*** Opening of PROVIDED RECORDS ***

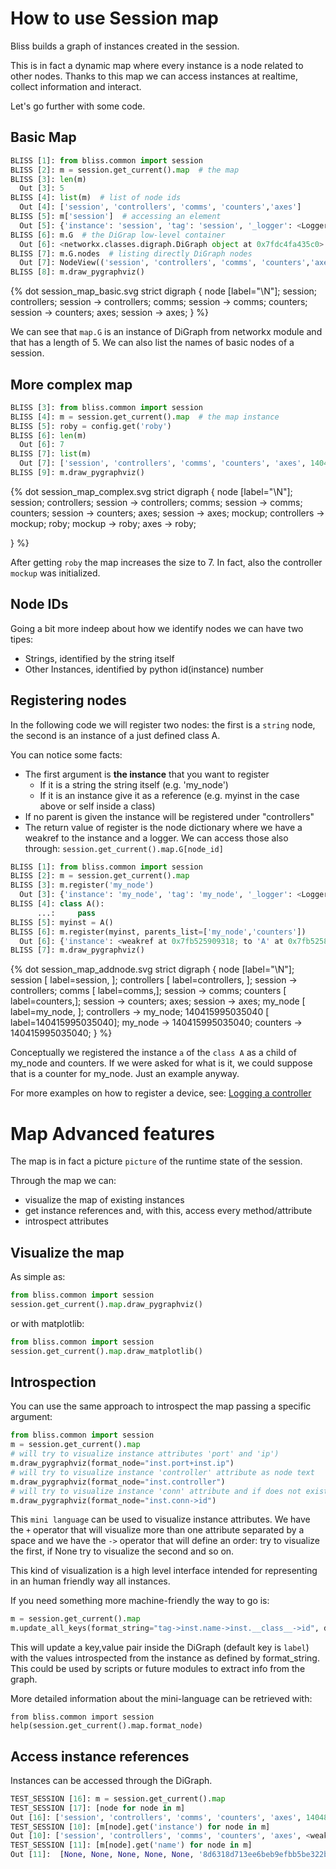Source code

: # How to use Session map

Bliss builds a graph of instances created in the session. 

This is in fact a dynamic map where every instance is a node related to other nodes.
Thanks to this map we can access instances at realtime, collect information and interact.

Let's go further with some code.

## Basic Map

```python
BLISS [1]: from bliss.common import session
BLISS [2]: m = session.get_current().map  # the map
BLISS [3]: len(m)
  Out [3]: 5
BLISS [4]: list(m)  # list of node ids
  Out [4]: ['session', 'controllers', 'comms', 'counters','axes']
BLISS [5]: m['session']  # accessing an element
  Out [5]: {'instance': 'session', 'tag': 'session', '_logger': <Logger session (WARNING)>}
BLISS [6]: m.G  # the DiGrap low-level container
  Out [6]: <networkx.classes.digraph.DiGraph object at 0x7fdc4fa435c0>
BLISS [7]: m.G.nodes  # listing directly DiGraph nodes
  Out [7]: NodeView(('session', 'controllers', 'comms', 'counters','axes'))
BLISS [8]: m.draw_pygraphviz()
```
{% dot session_map_basic.svg
strict digraph  {
	node [label="\N"];
	session;
	controllers;
	session -> controllers;
	comms;
	session -> comms;
	counters;
	session -> counters;
    axes;
    session -> axes;
}
%}

We can see that `map.G` is an instance of DiGraph from networkx module and that has a length of 5.
We can also list the names of basic nodes of a session.


## More complex map

```python
BLISS [3]: from bliss.common import session
BLISS [4]: m = session.get_current().map  # the map instance
BLISS [5]: roby = config.get('roby')
BLISS [6]: len(m)
  Out [6]: 7 
BLISS [7]: list(m)
  Out [7]: ['session', 'controllers', 'comms', 'counters', 'axes', 140483187066584, 140483253486984]
BLISS [9]: m.draw_pygraphviz()
```

{% dot session_map_complex.svg
strict digraph  {
	node [label="\N"];
	session;
	controllers;
	session -> controllers;
	comms;
	session -> comms;
	counters;
    session -> counters;
	axes;
    session -> axes;
    mockup;
    controllers -> mockup;
    roby;
    mockup -> roby;
    axes -> roby;

}
%}

After getting `roby` the map increases the size to 7. In fact, also the controller `mockup` was initialized.


## Node IDs

Going a bit more indeep about how we identify nodes we can have two tipes:

* Strings, identified by the string itself
* Other Instances, identified by python id(instance) number

## Registering nodes

In the following code we will register two nodes: the first is a `string` node, the second is an instance of a just defined class A.

You can notice some facts:

 * The first argument is **the instance** that you want to register
    *  If it is a string the string itself (e.g. 'my_node')
    *  If it is an instance give it as a reference (e.g. myinst in the case above or self inside a class)
 * If no parent is given the instance will be registered under "controllers"
 * The return value of register is the node dictionary where we have a weakref to the instance and a logger. We can access those also through: `session.get_current().map.G[node_id]`

```python
BLISS [1]: from bliss.common import session
BLISS [2]: m = session.get_current().map
BLISS [3]: m.register('my_node')
  Out [3]: {'instance': 'my_node', 'tag': 'my_node', '_logger': <Logger session.controllers.my_node (WARNING)>}
BLISS [4]: class A():
      ...:     pass
BLISS [5]: myinst = A()
BLISS [6]: m.register(myinst, parents_list=['my_node','counters'])
  Out [6]: {'instance': <weakref at 0x7fb525909318; to 'A' at 0x7fb525813da0>, '_logger': <Logger session.controllers.my_node. (WARNING)>}
BLISS [7]: m.draw_pygraphviz()
```
{% dot session_map_addnode.svg
strict digraph  {
	node [label="\N"];
	session	 [ label=session, ];
	controllers	 [ label=controllers, ];
	session -> controllers;
	comms	 [ label=comms,];
	session -> comms;
	counters	 [ label=counters,];
	session -> counters;
    axes;
    session -> axes;
	my_node	 [ label=my_node, ];
	controllers -> my_node;
	140415995035040	 [ label=140415995035040];
	my_node -> 140415995035040;
	counters -> 140415995035040;
}
%}

Conceptually we registered the instance `a` of the `class A` as a child of my_node and counters. If we were asked for what is it, we could suppose that is a counter for my_node. Just an example anyway.

For more examples on how to register a device, see: [Logging a controller](dev_maplog_controller.md)

# Map Advanced features

The map is in fact a picture `picture` of the runtime state of the session.

Through the map we can:

  * visualize the map of existing instances
  * get instance references and, with this, access every method/attribute
  * introspect attributes

## Visualize the map

As simple as:

```python
from bliss.common import session
session.get_current().map.draw_pygraphviz()
```

or with matplotlib:

```python
from bliss.common import session
session.get_current().map.draw_matplotlib()
```

## Introspection

You can use the same approach to introspect the map passing a specific argument:

```python
from bliss.common import session
m = session.get_current().map
# will try to visualize instance attributes 'port' and 'ip')
m.draw_pygraphviz(format_node="inst.port+inst.ip")
# will try to visualize instance 'controller' attribute as node text
m.draw_pygraphviz(format_node="inst.controller")
# will try to visualize instance 'conn' attribute and if does not exist the id
m.draw_pygraphviz(format_node="inst.conn->id")
```
This `mini language` can be used to visualize instance attributes.
We have the `+` operator that will visualize more than one attribute separated by a space
and we have the `->` operator that will define an order: try to visualize the first, if None
try to visualize the second and so on.

This kind of visualization is a high level interface intended for representing in an human
friendly way all instances.

If you need something more machine-friendly the way to go is:

```python
m = session.get_current().map
m.update_all_keys(format_string="tag->inst.name->inst.__class__->id", dict_key="label")
```

This will update a key,value pair inside the DiGraph (default key is `label`) with the values
introspected from the instance as defined by format_string. 
This could be used by scripts or future modules to extract info from the graph.

More detailed information about the mini-language can be retrieved with:

```
from bliss.common import session
help(session.get_current().map.format_node)
```

## Access instance references

Instances can be accessed through the DiGraph.

```python
TEST_SESSION [16]: m = session.get_current().map
TEST_SESSION [17]: [node for node in m]
Out [16]: ['session', 'controllers', 'comms', 'counters', 'axes', 140483187066584, 140483253486984]
TEST_SESSION [10]: [m[node].get('instance') for node in m]
Out [10]: ['session', 'controllers', 'comms', 'counters', 'axes', <weakref at 0x7fc4ce6c8d18; to 'Mockup' at 0x7fc4ca7646d8>, <weakref at 0x7fc4ce6c8e08; to 'MockupAxis' at 0x7fc4ce6bc588>]
TEST_SESSION [11]: [m[node].get('name') for node in m]
Out [11]:  [None, None, None, None, None, '8d6318d713ee6beb9efbb5be322b8dde', 'roby']
```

*** Close of PROVIDED RECORDS ***

List the lines of the entries that include "every".

This is in fact a dynamic map where every instance is a node related to other nodes.
  * get instance references and, with this, access every method/attribute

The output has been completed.